[GOAL OF THE EXERCISE]
Read through the lines below and copy the ones holding the string "with".

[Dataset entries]
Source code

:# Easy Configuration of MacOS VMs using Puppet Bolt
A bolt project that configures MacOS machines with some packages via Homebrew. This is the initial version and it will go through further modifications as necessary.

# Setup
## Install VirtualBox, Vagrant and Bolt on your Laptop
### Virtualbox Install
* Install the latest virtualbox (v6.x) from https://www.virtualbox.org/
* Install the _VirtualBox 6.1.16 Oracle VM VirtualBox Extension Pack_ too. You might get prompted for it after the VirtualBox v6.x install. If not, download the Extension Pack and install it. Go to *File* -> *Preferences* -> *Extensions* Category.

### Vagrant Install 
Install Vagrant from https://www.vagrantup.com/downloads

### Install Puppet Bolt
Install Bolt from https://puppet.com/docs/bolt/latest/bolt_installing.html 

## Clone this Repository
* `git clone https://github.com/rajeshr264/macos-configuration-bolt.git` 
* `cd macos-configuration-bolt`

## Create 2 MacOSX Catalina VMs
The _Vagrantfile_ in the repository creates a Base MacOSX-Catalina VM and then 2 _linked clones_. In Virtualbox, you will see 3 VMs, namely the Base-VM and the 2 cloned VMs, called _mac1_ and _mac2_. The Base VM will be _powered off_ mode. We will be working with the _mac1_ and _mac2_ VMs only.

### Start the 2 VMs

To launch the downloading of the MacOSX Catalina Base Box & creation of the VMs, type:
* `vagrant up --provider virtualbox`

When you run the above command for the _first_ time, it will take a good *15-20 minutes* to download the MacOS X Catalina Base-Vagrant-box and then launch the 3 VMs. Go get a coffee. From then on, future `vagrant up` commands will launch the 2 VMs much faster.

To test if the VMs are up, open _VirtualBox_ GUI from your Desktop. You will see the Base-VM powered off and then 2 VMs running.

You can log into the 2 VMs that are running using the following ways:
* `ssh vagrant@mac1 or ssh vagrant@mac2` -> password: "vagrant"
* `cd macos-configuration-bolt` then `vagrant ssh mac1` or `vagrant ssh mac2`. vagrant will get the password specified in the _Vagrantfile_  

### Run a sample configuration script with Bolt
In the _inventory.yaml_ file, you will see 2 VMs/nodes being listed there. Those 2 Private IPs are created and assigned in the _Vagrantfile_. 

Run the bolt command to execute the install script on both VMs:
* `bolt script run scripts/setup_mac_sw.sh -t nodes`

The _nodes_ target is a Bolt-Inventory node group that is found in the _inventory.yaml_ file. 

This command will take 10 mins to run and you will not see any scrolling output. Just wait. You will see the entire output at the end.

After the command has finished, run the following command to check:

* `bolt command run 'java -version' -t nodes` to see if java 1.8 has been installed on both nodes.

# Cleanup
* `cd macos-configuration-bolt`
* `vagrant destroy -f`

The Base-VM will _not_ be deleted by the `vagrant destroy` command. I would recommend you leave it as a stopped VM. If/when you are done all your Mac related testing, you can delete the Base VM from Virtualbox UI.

[RESULT OF THIS TASK]
A bolt project that configures MacOS machines with some packages via Homebrew. This is the initial version and it will go through further modifications as necessary.
The _Vagrantfile_ in the repository creates a Base MacOSX-Catalina VM and then 2 _linked clones_. In Virtualbox, you will see 3 VMs, namely the Base-VM and the 2 cloned VMs, called _mac1_ and _mac2_. The Base VM will be _powered off_ mode. We will be working with the _mac1_ and _mac2_ VMs only.
### Run a sample configuration script with Bolt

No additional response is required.